Eine Zukunft für die Union als Volkspartei kann es nur geben, wenn sie auch traditionelle Werte wie die Familie, die Freude an Leistung und Individualität und auch das altmodisch gewordene Wort „Stolz auf unser Land“ und seine Menschen wieder entdeckt – dazu gehört übrigens auch die Bundeswehr. Allein mit Frauenquote, Genderdebatten und der Abschaffung des Diesels wird es am Ende nicht reichen. Wenn es der Partei Adenauers und Helmut Kohls gelänge, auf diese Weise wieder Fuß zu fassen, würden dem rechten Wettbewerber der Grund entzogen und man könnte sich intensiver der Auseinandersetzung mit der erstaunlich aktiven SED, genannt Linkspartei, widmen.

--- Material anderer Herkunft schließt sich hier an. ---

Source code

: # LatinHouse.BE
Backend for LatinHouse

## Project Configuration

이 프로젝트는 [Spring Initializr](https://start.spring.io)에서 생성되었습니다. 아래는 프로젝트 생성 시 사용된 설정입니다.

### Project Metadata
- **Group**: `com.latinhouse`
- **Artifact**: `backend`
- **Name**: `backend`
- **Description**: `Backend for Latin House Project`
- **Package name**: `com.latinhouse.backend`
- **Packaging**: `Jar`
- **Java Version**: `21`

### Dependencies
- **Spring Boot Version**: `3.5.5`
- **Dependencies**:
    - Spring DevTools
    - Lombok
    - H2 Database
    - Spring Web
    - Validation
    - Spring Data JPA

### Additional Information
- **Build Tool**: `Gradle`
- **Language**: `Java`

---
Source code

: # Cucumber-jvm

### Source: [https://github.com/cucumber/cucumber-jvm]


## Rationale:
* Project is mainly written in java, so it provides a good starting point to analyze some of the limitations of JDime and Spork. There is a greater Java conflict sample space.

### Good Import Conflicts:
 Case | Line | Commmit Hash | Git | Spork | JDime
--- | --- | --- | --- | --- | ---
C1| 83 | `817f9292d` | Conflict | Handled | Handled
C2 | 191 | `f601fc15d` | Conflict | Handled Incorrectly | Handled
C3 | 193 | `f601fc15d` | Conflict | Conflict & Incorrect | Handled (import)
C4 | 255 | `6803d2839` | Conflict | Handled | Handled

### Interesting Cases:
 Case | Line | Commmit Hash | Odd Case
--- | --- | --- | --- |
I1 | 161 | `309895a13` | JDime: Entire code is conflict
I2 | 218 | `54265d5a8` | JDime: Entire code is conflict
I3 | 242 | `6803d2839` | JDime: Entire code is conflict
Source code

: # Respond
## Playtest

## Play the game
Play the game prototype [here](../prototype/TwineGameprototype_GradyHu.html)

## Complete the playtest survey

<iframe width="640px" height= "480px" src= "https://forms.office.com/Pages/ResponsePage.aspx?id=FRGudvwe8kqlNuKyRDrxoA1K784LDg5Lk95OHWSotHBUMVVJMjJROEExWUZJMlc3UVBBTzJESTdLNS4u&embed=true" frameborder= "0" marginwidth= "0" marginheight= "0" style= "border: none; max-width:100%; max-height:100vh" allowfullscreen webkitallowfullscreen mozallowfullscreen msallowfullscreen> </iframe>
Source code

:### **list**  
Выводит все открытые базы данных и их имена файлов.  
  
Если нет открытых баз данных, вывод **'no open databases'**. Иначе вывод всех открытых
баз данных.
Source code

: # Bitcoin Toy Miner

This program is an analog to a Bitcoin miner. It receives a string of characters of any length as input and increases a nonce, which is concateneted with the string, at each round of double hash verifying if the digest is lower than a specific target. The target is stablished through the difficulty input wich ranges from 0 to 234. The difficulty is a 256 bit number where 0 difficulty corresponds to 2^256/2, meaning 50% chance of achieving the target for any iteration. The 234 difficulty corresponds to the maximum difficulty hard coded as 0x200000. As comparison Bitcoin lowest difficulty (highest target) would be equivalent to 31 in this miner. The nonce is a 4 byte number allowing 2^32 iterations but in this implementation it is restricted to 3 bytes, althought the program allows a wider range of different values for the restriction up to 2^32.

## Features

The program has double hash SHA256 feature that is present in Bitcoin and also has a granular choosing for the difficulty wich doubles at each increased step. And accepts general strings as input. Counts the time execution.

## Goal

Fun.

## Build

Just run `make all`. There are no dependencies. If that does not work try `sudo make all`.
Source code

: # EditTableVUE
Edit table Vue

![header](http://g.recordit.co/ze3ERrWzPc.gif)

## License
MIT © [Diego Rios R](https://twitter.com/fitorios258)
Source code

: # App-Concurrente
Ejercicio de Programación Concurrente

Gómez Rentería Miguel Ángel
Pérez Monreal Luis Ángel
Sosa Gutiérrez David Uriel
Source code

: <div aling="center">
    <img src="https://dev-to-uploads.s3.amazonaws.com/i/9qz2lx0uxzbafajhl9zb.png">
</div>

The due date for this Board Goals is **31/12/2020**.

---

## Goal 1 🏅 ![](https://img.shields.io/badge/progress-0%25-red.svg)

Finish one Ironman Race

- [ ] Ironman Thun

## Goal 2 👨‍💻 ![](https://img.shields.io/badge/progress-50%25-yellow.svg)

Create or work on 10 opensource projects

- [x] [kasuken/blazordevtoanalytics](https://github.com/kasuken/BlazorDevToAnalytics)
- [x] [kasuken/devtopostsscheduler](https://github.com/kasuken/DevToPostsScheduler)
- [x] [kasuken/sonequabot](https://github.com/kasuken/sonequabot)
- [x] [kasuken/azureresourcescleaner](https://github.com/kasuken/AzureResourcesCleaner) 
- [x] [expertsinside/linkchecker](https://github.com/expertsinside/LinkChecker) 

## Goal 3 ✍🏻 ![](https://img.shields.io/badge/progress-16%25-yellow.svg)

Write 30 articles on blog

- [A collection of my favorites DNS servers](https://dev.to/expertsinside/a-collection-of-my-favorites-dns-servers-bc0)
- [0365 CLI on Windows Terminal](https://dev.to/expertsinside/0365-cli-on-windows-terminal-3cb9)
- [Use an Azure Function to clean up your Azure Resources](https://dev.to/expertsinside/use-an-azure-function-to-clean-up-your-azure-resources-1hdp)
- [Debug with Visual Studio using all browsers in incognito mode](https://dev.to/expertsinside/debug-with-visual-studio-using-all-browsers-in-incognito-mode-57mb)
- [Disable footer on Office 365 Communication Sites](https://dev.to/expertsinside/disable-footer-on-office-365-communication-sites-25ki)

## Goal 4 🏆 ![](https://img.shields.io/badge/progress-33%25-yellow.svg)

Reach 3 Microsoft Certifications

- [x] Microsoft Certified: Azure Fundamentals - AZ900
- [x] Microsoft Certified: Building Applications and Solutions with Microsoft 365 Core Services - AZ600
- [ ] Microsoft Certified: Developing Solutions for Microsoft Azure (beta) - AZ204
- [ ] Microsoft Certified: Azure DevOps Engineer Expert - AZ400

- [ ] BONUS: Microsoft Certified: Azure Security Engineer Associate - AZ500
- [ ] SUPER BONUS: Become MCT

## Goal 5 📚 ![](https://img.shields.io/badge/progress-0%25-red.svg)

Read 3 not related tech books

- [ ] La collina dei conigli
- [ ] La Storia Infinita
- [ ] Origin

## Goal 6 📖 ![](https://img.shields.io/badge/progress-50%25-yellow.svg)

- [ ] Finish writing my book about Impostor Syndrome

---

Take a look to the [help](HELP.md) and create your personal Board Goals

Ob einer der drei Kandidaten dazu in der Lage ist, konnte man beim JU-Pitch nicht erfahren. Bleibt zu hoffen, dass der an sich sehr smarte CDU-Nachwuchs die Lage durchschaut und ein entsprechendes Votum für den Parteitag im Dezember abgibt. Sonst bleiben sie lediglich als „Die drei von der Tankstelle“ in Erinnerung.